Ele lembra que não tem nada contra a expansão da pecuária. Apenas acredita, como está registrado em seu trabalho, que o governo precisa ter políticas públicas que conciliem a preservação ambiental com a expansão da atividade na região. “O rebanho bovino na Amazônia pode continuar a crescer pelo desmatamento ou por investimentos em tecnologia”, diz. Do jeito que a situação permanece na Amazônia, economicamente faz mais sentido expandir pelo desflorestamento do que por investimentos no aumento da produtividade. Em 80% das áreas dedicadas à criação de gado de corte, ela é muito baixa. Não chega a meio boi por hectare. Nos outros 20%, onde estão os principais centros produtores na região, a produtividade supera inclusive a do resto do país, encostando em 1,4 boi por hectare. “Produtividade alta e preço de terra baixo facilitam ainda mais a expansão da pecuária”, diz Barreto.

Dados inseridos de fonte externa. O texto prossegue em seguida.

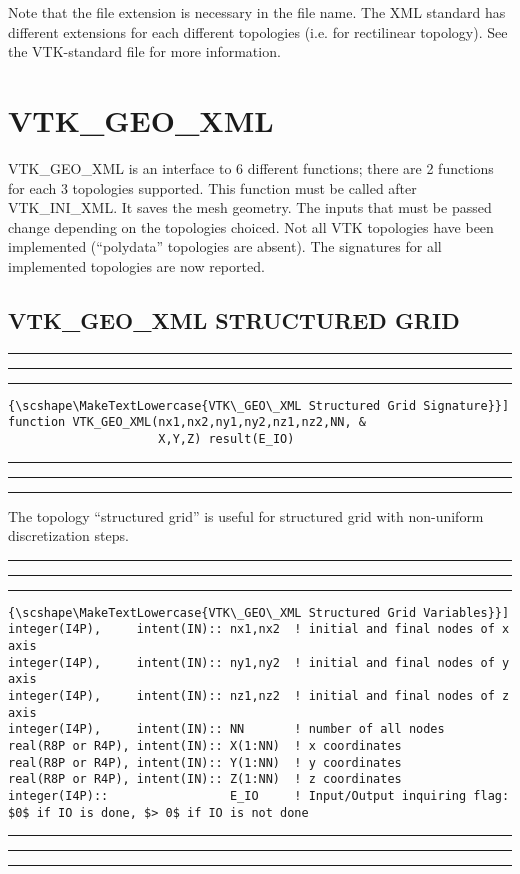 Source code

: \documentclass[pagesize=pdftex,fontsize=10pt,paper=a4,oneside]{scrbook}
\DeclareRobustCommand{\MarginNote}[1]{\marginpar{%
\slshape\footnotesize%
\parindent=0pt\lineskip=0pt\lineskiplimit=0pt%
\tolerance=2000\hyphenpenalty=300\exhyphenpenalty=300%
\doublehyphendemerits=100000\finalhyphendemerits=\doublehyphendemerits%
\raggedright\hspace{0pt}#1}}
\newenvironment{boxred}[1]%
               {%
                \noindent\hspace*{-0.025\textwidth}%
                \color{Maroon}%
                \rule[-5.8pt]{0.6pt}{6pt}\hspace*{-0.6pt}\rule{1.05\textwidth}{0.6pt}\hspace*{-0.6pt}\rule[-5.8pt]{0.6pt}{6pt}%
                \color{black}%
                \vspace*{0.6pt}\MarginNote{\color{Maroon}{#1}}%
               }%
               {%
                \noindent\hspace*{-0.025\textwidth}%
                \color{Maroon}%
                \rule[0pt]{0.6pt}{6pt}\hspace*{-0.6pt}\rule{1.05\textwidth}{0.6pt}\hspace*{-0.6pt}\rule[0pt]{0.6pt}{6pt}%
                \color{black}%
                \vspace*{2mm}%
               }
\newcommand{\virgo}[1]{``{#1}''}
\DeclareRobustCommand{\MaiuscolettoBS}[1]{\textls[80]{\scshape\MakeTextLowercase{#1}}}
\begin{document}
\noindent Note that the file extension is necessary in the file name. The XML standard has different extensions for each
different topologies (i.e. \MaiuscolettoBS{.vtr} for rectilinear topology). See the VTK-standard file for more information.


\section{VTK\_GEO\_XML}

VTK\_GEO\_XML is an interface to 6 different functions; there are 2 functions for each 3 topologies supported.
This function must be called after VTK\_INI\_XML. It saves the mesh geometry. The inputs that must be passed change
depending on the topologies choiced. Not all VTK topologies have been implemented (\virgo{polydata} topologies are absent).
The signatures for all implemented topologies are now reported.

\subsection{VTK\_GEO\_XML STRUCTURED GRID}

\begin{boxred}{}
\begin{lstlisting}[style=signature,title=\color{Maroon}\MaiuscolettoBS{VTK\_GEO\_XML Structured Grid Signature}]
function VTK_GEO_XML(nx1,nx2,ny1,ny2,nz1,nz2,NN, &
                     X,Y,Z) result(E_IO)
\end{lstlisting}
\end{boxred}

The topology \virgo{structured grid} is useful for structured grid with non-uniform discretization steps.

\begin{boxred}{}
\begin{lstlisting}[style=variables,title=\color{Maroon}\MaiuscolettoBS{VTK\_GEO\_XML Structured Grid Variables}]
integer(I4P),     intent(IN):: nx1,nx2  ! initial and final nodes of x axis
integer(I4P),     intent(IN):: ny1,ny2  ! initial and final nodes of y axis
integer(I4P),     intent(IN):: nz1,nz2  ! initial and final nodes of z axis
integer(I4P),     intent(IN):: NN       ! number of all nodes
real(R8P or R4P), intent(IN):: X(1:NN)  ! x coordinates
real(R8P or R4P), intent(IN):: Y(1:NN)  ! y coordinates
real(R8P or R4P), intent(IN):: Z(1:NN)  ! z coordinates
integer(I4P)::                 E_IO     ! Input/Output inquiring flag: $0$ if IO is done, $> 0$ if IO is not done
\end{lstlisting}
\end{boxred}
\end{document}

Barreto aponta que uma das principais ações que o governo pode fazer para tornar atraente o investimento em tecnologia pecuária, além da revisão dos parâmetros para a concessão de empréstimos subsidiados com dinheiro público, é dar um combate mais efetivo a grilagem de terras e a criar Unidades de Conservação. “São mecanismos fundamentais para tornar o valor da terra na Amazônia mais caro. Se isto não acontecer, continuaremos a ver o mato tombar”, diz. Ele acha que as medidas recentes adotadas pelo governo na esteira do assassinato da freira Dorothy Stang são corretas e ajudam a disciplinar a bagunça fundiária na região. “O desafio será manter a presença forte do governo no médio e longo prazos, incluindo polícia e justiça, regularização fundiária e fiscalização ambiental”, afirma.

Se isto não acontecer, como lembra o historiador José Augusto Pádua, o Brasil continuará reproduzindo na sua última região de fronteira o mesmo modelo que vem sendo empregado na colonização do país nos últimos 500 anos. “O boi fazia parte de um arsenal biológico do homem branco para a conquista da terra. Era uma espécie de arma ecológica secreta”, diz Pádua. “Trata-se de uma espécie exótica, que não tem predadores naturais e que pode se expandir sozinha, sem qualquer auxílio humano. Foi o boi, bem antes do ser humano, que conquistou o nosso interior”. Em 1700, na área do sistema colonial português no Brasil, habitavam 300 mil pessoas. Nessa mesma época, só no interior da Bahia e de Pernambuco, as autoridades informavam que havia 1 milhão e 300 mil cabeças de gado.